ジンをトニック・ウォーターで割ったジン・トニック(英語では、ジン・アンド・トニック gin and tonic)は、イギリス東インド会社の社員が、派遣先のインドで考案したカクテルであると、先日、イギリス東インド会社の歴史に関するドキュメンタリーでやっていました。

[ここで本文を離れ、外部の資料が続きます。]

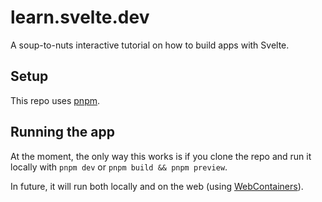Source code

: # learn.svelte.dev

A soup-to-nuts interactive tutorial on how to build apps with Svelte.

## Setup


This repo uses [pnpm](https://pnpm.io/).

## Running the app

At the moment, the only way this works is if you clone the repo and run it locally with `pnpm dev` or `pnpm build && pnpm preview`.

In future, it will run both locally and on the web (using [WebContainers](https://blog.stackblitz.com/posts/introducing-webcontainers/)).

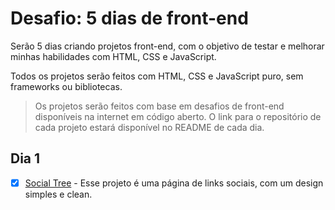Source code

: # Desafio: 5 dias de front-end
Serão 5 dias criando projetos front-end, com o objetivo de testar e melhorar minhas habilidades com HTML, CSS e JavaScript.

Todos os projetos serão feitos com HTML, CSS e JavaScript puro, sem frameworks ou bibliotecas.
> Os projetos serão feitos com base em desafios de front-end disponíveis na internet em código aberto. O link para o repositório de cada projeto estará disponível no README de cada dia.

## Dia 1
- [x] [Social Tree](/challenges/social-tree/README.md) - Esse projeto é uma página de links sociais, com um design simples e clean.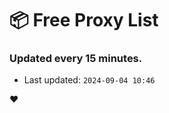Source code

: # :package: Free Proxy List
### Updated every 15 minutes.

- Last updated: `2024-09-04 10:46`

:heart:

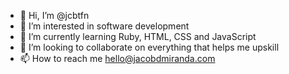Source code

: - 👋 Hi, I’m @jcbtfn
- 👀 I’m interested in software development
- 🌱 I’m currently learning Ruby, HTML, CSS and JavaScript
- 💞️ I’m looking to collaborate on everything that helps me upskill
- 📫 How to reach me hello@jacobdmiranda.com

<!---
jcbtfn/jcbtfn is a ✨ special ✨ repository because its `README.md` (this file) appears on your GitHub profile.
You can click the Preview link to take a look at your changes.
--->
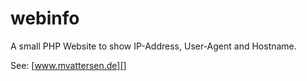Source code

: # webinfo

A small PHP Website to show IP-Address, User-Agent and Hostname. 

See: [www.mvattersen.de][]

[www.mvattersen.de]: http://www.mvattersen.de/
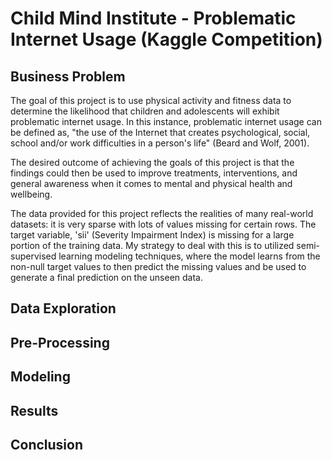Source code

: # Child Mind Institute - Problematic Internet Usage (Kaggle Competition)

## Business Problem

The goal of this project is to use physical activity and fitness data to determine the likelihood that children and adolescents will exhibit problematic internet usage.
In this instance, problematic internet usage can be defined as, "the use of the Internet that creates psychological, social, school and/or work difficulties in a person's life" (Beard and Wolf, 2001).
<!-- (https://www.sciencedirect.com/science/article/abs/pii/S0165178119320098#:~:text=Problematic%20Internet%20use%20(PIU)%20is,Beard%20and%20Wolf%2C%202001).) -->


The desired outcome of achieving the goals of this project is that the findings could then be used to improve treatments, interventions, and general awareness when it comes to mental and physical health and wellbeing.

The data provided for this project reflects the realities of many real-world datasets: it is very sparse with lots of values missing for certain rows.
The target variable, 'sii' (Severity Impairment Index) is missing for a large portion of the training data.
My strategy to deal with this is to utilized semi-supervised learning modeling techniques, where the model learns from the non-null target values to then predict the missing values and be used to generate a final prediction on the unseen data.

## Data Exploration

## Pre-Processing

## Modeling

## Results

## Conclusion
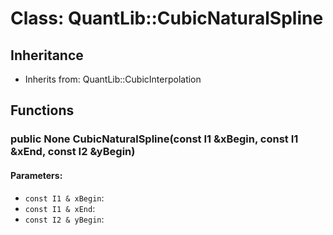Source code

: # Class: QuantLib::CubicNaturalSpline

## Inheritance
- Inherits from: QuantLib::CubicInterpolation

## Functions
### public None CubicNaturalSpline(const I1 &xBegin, const I1 &xEnd, const I2 &yBegin)

#### Parameters:
- `const I1 & xBegin`: 
- `const I1 & xEnd`: 
- `const I2 & yBegin`: 

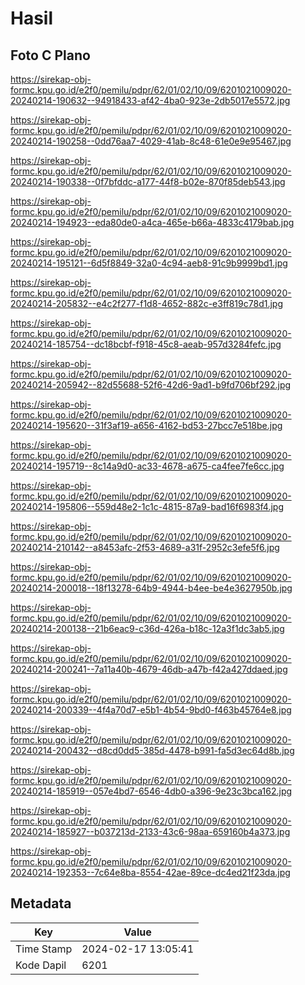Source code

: # Hasil

## Foto C Plano

https://sirekap-obj-formc.kpu.go.id/e2f0/pemilu/pdpr/62/01/02/10/09/6201021009020-20240214-190632--94918433-af42-4ba0-923e-2db5017e5572.jpg

https://sirekap-obj-formc.kpu.go.id/e2f0/pemilu/pdpr/62/01/02/10/09/6201021009020-20240214-190258--0dd76aa7-4029-41ab-8c48-61e0e9e95467.jpg

https://sirekap-obj-formc.kpu.go.id/e2f0/pemilu/pdpr/62/01/02/10/09/6201021009020-20240214-190338--0f7bfddc-a177-44f8-b02e-870f85deb543.jpg

https://sirekap-obj-formc.kpu.go.id/e2f0/pemilu/pdpr/62/01/02/10/09/6201021009020-20240214-194923--eda80de0-a4ca-465e-b66a-4833c4179bab.jpg

https://sirekap-obj-formc.kpu.go.id/e2f0/pemilu/pdpr/62/01/02/10/09/6201021009020-20240214-195121--6d5f8849-32a0-4c94-aeb8-91c9b9999bd1.jpg

https://sirekap-obj-formc.kpu.go.id/e2f0/pemilu/pdpr/62/01/02/10/09/6201021009020-20240214-205832--e4c2f277-f1d8-4652-882c-e3ff819c78d1.jpg

https://sirekap-obj-formc.kpu.go.id/e2f0/pemilu/pdpr/62/01/02/10/09/6201021009020-20240214-185754--dc18bcbf-f918-45c8-aeab-957d3284fefc.jpg

https://sirekap-obj-formc.kpu.go.id/e2f0/pemilu/pdpr/62/01/02/10/09/6201021009020-20240214-205942--82d55688-52f6-42d6-9ad1-b9fd706bf292.jpg

https://sirekap-obj-formc.kpu.go.id/e2f0/pemilu/pdpr/62/01/02/10/09/6201021009020-20240214-195620--31f3af19-a656-4162-bd53-27bcc7e518be.jpg

https://sirekap-obj-formc.kpu.go.id/e2f0/pemilu/pdpr/62/01/02/10/09/6201021009020-20240214-195719--8c14a9d0-ac33-4678-a675-ca4fee7fe6cc.jpg

https://sirekap-obj-formc.kpu.go.id/e2f0/pemilu/pdpr/62/01/02/10/09/6201021009020-20240214-195806--559d48e2-1c1c-4815-87a9-bad16f6983f4.jpg

https://sirekap-obj-formc.kpu.go.id/e2f0/pemilu/pdpr/62/01/02/10/09/6201021009020-20240214-210142--a8453afc-2f53-4689-a31f-2952c3efe5f6.jpg

https://sirekap-obj-formc.kpu.go.id/e2f0/pemilu/pdpr/62/01/02/10/09/6201021009020-20240214-200018--18f13278-64b9-4944-b4ee-be4e3627950b.jpg

https://sirekap-obj-formc.kpu.go.id/e2f0/pemilu/pdpr/62/01/02/10/09/6201021009020-20240214-200138--21b6eac9-c36d-426a-b18c-12a3f1dc3ab5.jpg

https://sirekap-obj-formc.kpu.go.id/e2f0/pemilu/pdpr/62/01/02/10/09/6201021009020-20240214-200241--7a11a40b-4679-46db-a47b-f42a427ddaed.jpg

https://sirekap-obj-formc.kpu.go.id/e2f0/pemilu/pdpr/62/01/02/10/09/6201021009020-20240214-200339--4f4a70d7-e5b1-4b54-9bd0-f463b45764e8.jpg

https://sirekap-obj-formc.kpu.go.id/e2f0/pemilu/pdpr/62/01/02/10/09/6201021009020-20240214-200432--d8cd0dd5-385d-4478-b991-fa5d3ec64d8b.jpg

https://sirekap-obj-formc.kpu.go.id/e2f0/pemilu/pdpr/62/01/02/10/09/6201021009020-20240214-185919--057e4bd7-6546-4db0-a396-9e23c3bca162.jpg

https://sirekap-obj-formc.kpu.go.id/e2f0/pemilu/pdpr/62/01/02/10/09/6201021009020-20240214-185927--b037213d-2133-43c6-98aa-659160b4a373.jpg

https://sirekap-obj-formc.kpu.go.id/e2f0/pemilu/pdpr/62/01/02/10/09/6201021009020-20240214-192353--7c64e8ba-8554-42ae-89ce-dc4ed21f23da.jpg


## Metadata

| Key        | Value               |
| ---------- | ------------------- |
| Time Stamp | 2024-02-17 13:05:41 |
| Kode Dapil | 6201                |




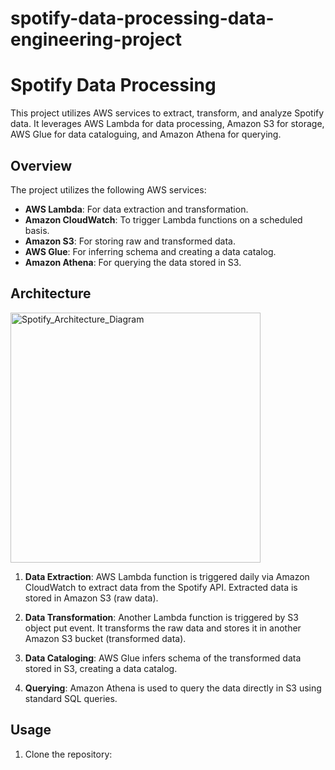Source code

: # spotify-data-processing-data-engineering-project

# Spotify Data Processing
This project utilizes AWS services to extract, transform, and analyze Spotify data. It leverages AWS Lambda for data processing, Amazon S3 for storage, AWS Glue for data cataloguing, and Amazon Athena for querying. 

## Overview

The project utilizes the following AWS services:

- **AWS Lambda**: For data extraction and transformation.
- **Amazon CloudWatch**: To trigger Lambda functions on a scheduled basis.
- **Amazon S3**: For storing raw and transformed data.
- **AWS Glue**: For inferring schema and creating a data catalog.
- **Amazon Athena**: For querying the data stored in S3.

## Architecture

<img width="400" alt="Spotify_Architecture_Diagram" src="https://github.com/YaguPatel/spotify-data-processing-data-engineering-project/assets/137278772/3da81205-7a83-4265-b82f-a553410daa17">


1. **Data Extraction**: AWS Lambda function is triggered daily via Amazon CloudWatch to extract data from the Spotify API. Extracted data is stored in Amazon S3 (raw data).

2. **Data Transformation**: Another Lambda function is triggered by S3 object put event. It transforms the raw data and stores it in another Amazon S3 bucket (transformed data).

3. **Data Cataloging**: AWS Glue infers schema of the transformed data stored in S3, creating a data catalog.

4. **Querying**: Amazon Athena is used to query the data directly in S3 using standard SQL queries.

## Usage

1. Clone the repository:
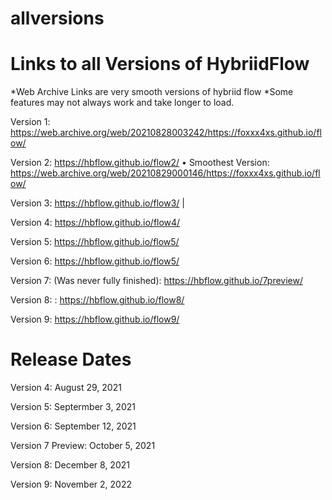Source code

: # allversions

# Links to all Versions of HybriidFlow
*Web Archive Links are very smooth versions of hybriid flow *Some features may not always work and take longer to load.

Version 1: https://web.archive.org/web/20210828003242/https://foxxx4xs.github.io/flow/


Version 2: https://hbflow.github.io/flow2/ • Smoothest Version: https://web.archive.org/web/20210829000146/https://foxxx4xs.github.io/flow/


Version 3: https://hbflow.github.io/flow3/ | 

Version 4: https://hbflow.github.io/flow4/

Version 5: https://hbflow.github.io/flow5/

Version 6: https://hbflow.github.io/flow5/

Version 7: (Was never fully finished): https://hbflow.github.io/7preview/

Version 8: : https://hbflow.github.io/flow8/

Version 9: https://hbflow.github.io/flow9/

# Release Dates

Version 4: August 29, 2021

Version 5: Septermber 3, 2021

Version 6: September 12, 2021

Version 7 Preview: October 5, 2021

Version 8: December 8, 2021

Version 9: November 2, 2022
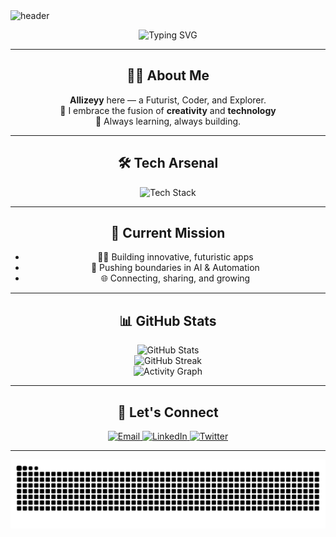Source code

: <!-- ⚡ Futuristic GitHub README - AdulAlhy aka Allizeyy -->

<img src="https://capsule-render.vercel.app/api?type=waving&color=0:0fffd7,100:5e60ce&height=200&section=header&text=Allizeyy%20🚀&fontSize=50&fontAlignY=40&desc=Welcome%20to%20the%20Future!&descAlignY=60&descAlign=62" alt="header"/>

<p align="center">
  <img src="https://readme-typing-svg.herokuapp.com?font=Orbitron&size=28&duration=3000&color=5E60CE&center=true&vCenter=true&width=650&lines=👾+Hello+Earthlings!;⚡+Crafting+the+Future+One+Commit+at+a+Time;🛸+Exploring+Tech+Beyond+Boundaries" alt="Typing SVG"/>
</p>

---

<h2 align="center">🧑‍🚀 About Me</h2>

<p align="center">
  <b>Allizeyy</b> here — a Futurist, Coder, and Explorer.<br>
  🚀 I embrace the fusion of <b>creativity</b> and <b>technology</b><br>
  🌌 Always learning, always building.
</p>

---

<h2 align="center">🛠️ Tech Arsenal</h2>

<p align="center">
  <img src="https://skillicons.dev/icons?i=js,ts,python,react,go,astro,cpp,linux,git,figma,ai,vscode,nodejs" alt="Tech Stack" />
</p>

---

<h2 align="center">🚀 Current Mission</h2>

<ul align="center">
  <li>👨‍💻 Building innovative, futuristic apps</li>
  <li>🤖 Pushing boundaries in AI & Automation</li>
  <li>🌐 Connecting, sharing, and growing</li>
</ul>

---

<h2 align="center">📊 GitHub Stats</h2>

<p align="center">
  <img src="https://github-readme-stats.vercel.app/api?username=adulalhy&show_icons=true&theme=tokyonight&hide_border=true&rank_icon=github" alt="GitHub Stats" /><br>
  <img src="https://github-readme-streak-stats.herokuapp.com/?user=adulalhy&theme=tokyonight&hide_border=true" alt="GitHub Streak"/><br>
  <img src="https://github-readme-activity-graph.vercel.app/graph?username=adulalhy&theme=tokyo-night&hide_border=true" alt="Activity Graph"/>
</p>

---

<h2 align="center">📡 Let's Connect</h2>

<p align="center">
  <a href="mailto:adulalhy@gmail.com">
    <img alt="Email" src="https://img.shields.io/badge/Gmail-0fffd7?style=for-the-badge&logo=gmail&logoColor=white" />
  </a>
  <a href="https://linkedin.com/in/adulalhy">
    <img alt="LinkedIn" src="https://img.shields.io/badge/LinkedIn-5e60ce?style=for-the-badge&logo=linkedin&logoColor=white" />
  </a>
  <a href="https://twitter.com/adulalhy">
    <img alt="Twitter" src="https://img.shields.io/badge/X%20(Twitter)-272727?style=for-the-badge&logo=twitter&logoColor=white" />
  </a>
</p>

---

<p align="center">
  <img src="https://raw.githubusercontent.com/adulalhy/adulalhy/output/github-contribution-grid-snake.svg" alt="snake animation"/>
</p>

<!-- Made with ❤️ by Allizeyy -->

18世紀にインドへ送られた東インド会社の社員の死亡率は非常に高かったのだそうです。母国とはまるで違う、気温も湿度も高い土地、そこに潜む熱帯病はまさに命取りだったわけで。特に、6月から9月にかけてのモンスーン期は、ヨーロッパから来た居住者にとっては、生きるか死ぬかの季節。ある年のモンスーンシーズンには、カルカッタに住むヨーロッパ人居住者3分の1が死亡したという記録も残っているようです。ベンガル地方へ移り住んだイギリス人の平均寿命は、モンスーン季節を2回、などと言われていたという事で、毎年、9月後半には、モンスーンを生き延びた人たちは、ほっと一息。番組では、インドのカルカッタにある、サウス・パーク・ストリート墓地を映していました。ここは、1767~1790年の間、そうして亡くなったイギリス人を埋葬した墓地だという事で、使用が短期間のわりには、墓石でいっぱい。東インド会社は、インドでのそんな需要に答えるため、まだ名前を刻んでいない墓石をたくさんイギリスから送りこんだそうです。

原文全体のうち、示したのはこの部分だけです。